Silent file corruption due to file system metadata... Why?

xviruz

Distinguished
Feb 24, 2015
2
0
18,510
I have a peculiar silent file corruption problem, where file system metadata gets inserted into the middle of files. The problem occurs rarely and is really only detectable by checksumming the files beforehand and running a checksum verification afterwards. I'm fairly certain now that it's either a SATA controller issue or a faulty SATA connection, but I'm all ears for other potential causes.

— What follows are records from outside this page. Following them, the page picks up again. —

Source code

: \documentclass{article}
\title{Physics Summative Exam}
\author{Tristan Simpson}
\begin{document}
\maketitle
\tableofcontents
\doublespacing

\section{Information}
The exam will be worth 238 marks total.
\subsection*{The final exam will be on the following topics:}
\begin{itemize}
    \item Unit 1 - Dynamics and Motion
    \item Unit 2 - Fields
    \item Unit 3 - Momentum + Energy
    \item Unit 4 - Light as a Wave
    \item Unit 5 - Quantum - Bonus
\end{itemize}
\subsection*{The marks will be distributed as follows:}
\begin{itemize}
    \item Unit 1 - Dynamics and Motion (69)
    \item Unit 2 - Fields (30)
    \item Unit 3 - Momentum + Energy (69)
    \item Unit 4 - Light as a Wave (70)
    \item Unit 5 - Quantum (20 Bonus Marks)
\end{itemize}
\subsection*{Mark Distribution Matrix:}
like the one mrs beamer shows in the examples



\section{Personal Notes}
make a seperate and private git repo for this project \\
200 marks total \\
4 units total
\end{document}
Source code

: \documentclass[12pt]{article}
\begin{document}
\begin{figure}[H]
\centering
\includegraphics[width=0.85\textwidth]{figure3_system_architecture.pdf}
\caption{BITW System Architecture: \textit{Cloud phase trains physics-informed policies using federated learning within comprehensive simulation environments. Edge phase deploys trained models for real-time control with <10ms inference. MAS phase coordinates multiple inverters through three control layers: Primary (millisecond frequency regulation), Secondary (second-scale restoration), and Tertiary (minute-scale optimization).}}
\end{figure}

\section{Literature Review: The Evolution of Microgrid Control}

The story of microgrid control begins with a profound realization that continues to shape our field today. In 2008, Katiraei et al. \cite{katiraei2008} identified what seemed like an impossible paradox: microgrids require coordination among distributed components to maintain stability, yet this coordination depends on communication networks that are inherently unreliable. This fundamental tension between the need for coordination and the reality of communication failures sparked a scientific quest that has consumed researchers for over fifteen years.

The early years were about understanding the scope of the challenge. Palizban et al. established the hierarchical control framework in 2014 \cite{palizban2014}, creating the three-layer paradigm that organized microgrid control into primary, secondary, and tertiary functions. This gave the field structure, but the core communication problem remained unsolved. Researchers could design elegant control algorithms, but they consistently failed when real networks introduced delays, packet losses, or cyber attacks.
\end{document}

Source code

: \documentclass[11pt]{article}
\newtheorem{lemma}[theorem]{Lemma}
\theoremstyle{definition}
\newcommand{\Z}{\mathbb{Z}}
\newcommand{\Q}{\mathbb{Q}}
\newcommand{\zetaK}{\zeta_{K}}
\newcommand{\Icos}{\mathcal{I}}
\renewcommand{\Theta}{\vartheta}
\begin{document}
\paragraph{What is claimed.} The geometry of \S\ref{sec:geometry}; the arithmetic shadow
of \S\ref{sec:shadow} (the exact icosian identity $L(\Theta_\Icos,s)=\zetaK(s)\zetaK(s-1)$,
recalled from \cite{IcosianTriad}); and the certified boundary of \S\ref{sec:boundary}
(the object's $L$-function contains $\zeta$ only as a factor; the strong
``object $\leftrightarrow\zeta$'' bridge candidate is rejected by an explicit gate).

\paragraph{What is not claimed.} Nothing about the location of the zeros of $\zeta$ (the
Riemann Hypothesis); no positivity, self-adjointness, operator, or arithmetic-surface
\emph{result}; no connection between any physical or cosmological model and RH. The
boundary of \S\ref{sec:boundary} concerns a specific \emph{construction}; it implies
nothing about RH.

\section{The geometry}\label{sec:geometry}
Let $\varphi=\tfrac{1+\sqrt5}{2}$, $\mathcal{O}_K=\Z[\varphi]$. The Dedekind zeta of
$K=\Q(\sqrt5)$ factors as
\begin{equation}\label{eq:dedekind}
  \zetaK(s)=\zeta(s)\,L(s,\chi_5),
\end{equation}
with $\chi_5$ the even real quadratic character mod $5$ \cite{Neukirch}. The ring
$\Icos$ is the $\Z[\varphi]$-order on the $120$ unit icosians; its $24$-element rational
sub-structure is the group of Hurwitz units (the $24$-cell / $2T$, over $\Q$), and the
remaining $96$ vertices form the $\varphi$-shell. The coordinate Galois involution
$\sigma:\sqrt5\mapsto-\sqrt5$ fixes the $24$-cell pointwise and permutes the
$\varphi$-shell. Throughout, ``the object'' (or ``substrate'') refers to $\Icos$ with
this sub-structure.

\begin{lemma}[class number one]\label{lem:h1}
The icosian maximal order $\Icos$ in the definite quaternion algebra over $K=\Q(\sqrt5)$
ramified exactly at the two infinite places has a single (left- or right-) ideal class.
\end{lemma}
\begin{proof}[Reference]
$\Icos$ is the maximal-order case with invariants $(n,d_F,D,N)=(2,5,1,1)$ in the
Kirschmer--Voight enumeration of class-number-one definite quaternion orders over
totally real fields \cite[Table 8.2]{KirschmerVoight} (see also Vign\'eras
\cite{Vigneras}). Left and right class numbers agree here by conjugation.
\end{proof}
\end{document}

That said, I would mainly like some assistance in identifying why it is always the same piece of ~16KB data block corrupting the files.

Some background... I'm running on Windows 7 x64, with an Asus P8Z68-V Pro motherboard, 2x4GB Corsair CMZ4GX3M1A1600C9 RAM, and Corsair TX750 PSU. I've had this setup for 4 years now and only started encountering this issue late 2014. The corruptions have happened on a WD20EARS, WD30EZRX, and ST4000DM000, all of which were connected to the motherboard SATA ports driven by the Marvell PCIe SATA controller (NOT the Intel Z68 chipset). I also have an SSD, 2x 1TB, and another set of WD20EARS and WD30EZRX drives on the Intel Z68 SATA ports, and these are all fine. All the drives are single volume GPT partitions and connected directly to the ports via SATA cable.

I keep checksums of all the files on each of the drives for a "last known good state". The corruption tends to occur after writing some amount of data to the drive (several GBs usually) and then performing a "verify checksum" over the entire drive: the corrupt file shows up with a checksum mismatch. I have not tested without writing data. As an example, I had the WD30EZRX drive sitting on my desk for the past month or two (it's a backup drive) and all files had matching checksums when it was last plugged in. The day before, I connected it to the Marvell port (shutdown computer, plug it in, power up) to copy some data over (~30GB) and then ran a full checksum (did not defrag the drive or manually open any of the files, etc.). There was a mismatch on an old ~8GB file due to a ~16KB chunk somewhere in the middle of it. However, at the same time, I also connected a WD20EARS in the same fashion, copied over ~5GB, did a full verify, and it had no errors---hence the problem being "rare".

Now, on to the corruption. The corruption always overwrites 16476 bytes of a file. Its location seems to be random---it can show up in a very old file or a new one, so I suspect some weird addressing error. The corrupt data consistently appears as 16400 bytes that are always the same, followed by 76 more bytes that differ slightly (I assume some parts are unique IDs, hence the difference; they are structurally similar). You can see the hex for the first 16400 bytes here, as well as two samples of the remaining 76 bytes here and here. For the first 16400 bytes, the string represented by the hex is:

.ãÉã\.¸M.}ù-ð..®./Ü–\.æC¯ô}.é8îª".......!...............M.i.c.r.o.s.o.f.t. .r.e.s.e.r.v.e.d. .p.a.r.t.i.t.i.o.n.................¢ Ðëå¹3D‡Àh¶·&™ÇéM8×]©»F›Ø*.Î<ˆP........ÿ·ÀÑ............B.a.s.i.c. .d.a.t.a. .p.a.r.t.i.t.i.o.n.......[...].......EFI PART....\...

I've used "[...]" to denote the omitted 0x00s (or "."s). As you can see, it's something related to partition/volume metadata.

My knowledge about NTFS and GPTs is largely non-existent, so I haven't the faintest clue why it's always this data. Any ideas or experiences? (And thanks for reading!)
 
FYI, Teracopy supports verify on copy. That is it reads a source file and calculates a checksum, writes it at the destination, then reads the destination file back and confirms the checksum matches the source. It might be an easier way to checksum files than doing the entire drive at once like you're doing. It even gives you the option to re-copy files which failed the checksum.
https://codesector.com/teracopy

Can't help explain how the corruption is happening. I'd just pay for a new SATA card rather than waste time trying to diagnose the problem.
 

xviruz

Distinguished
Feb 24, 2015
2
0
18,510
Thanks for the link. I'm already using Teracopy to make sure the new files don't get messed up. However, the corruption doesn't always affect new files---I could be copying 30 new files over, have matching checksums for all of them, and then have an existing old file become corrupt. That's why I've been using the, rather tedious, checksum method as well.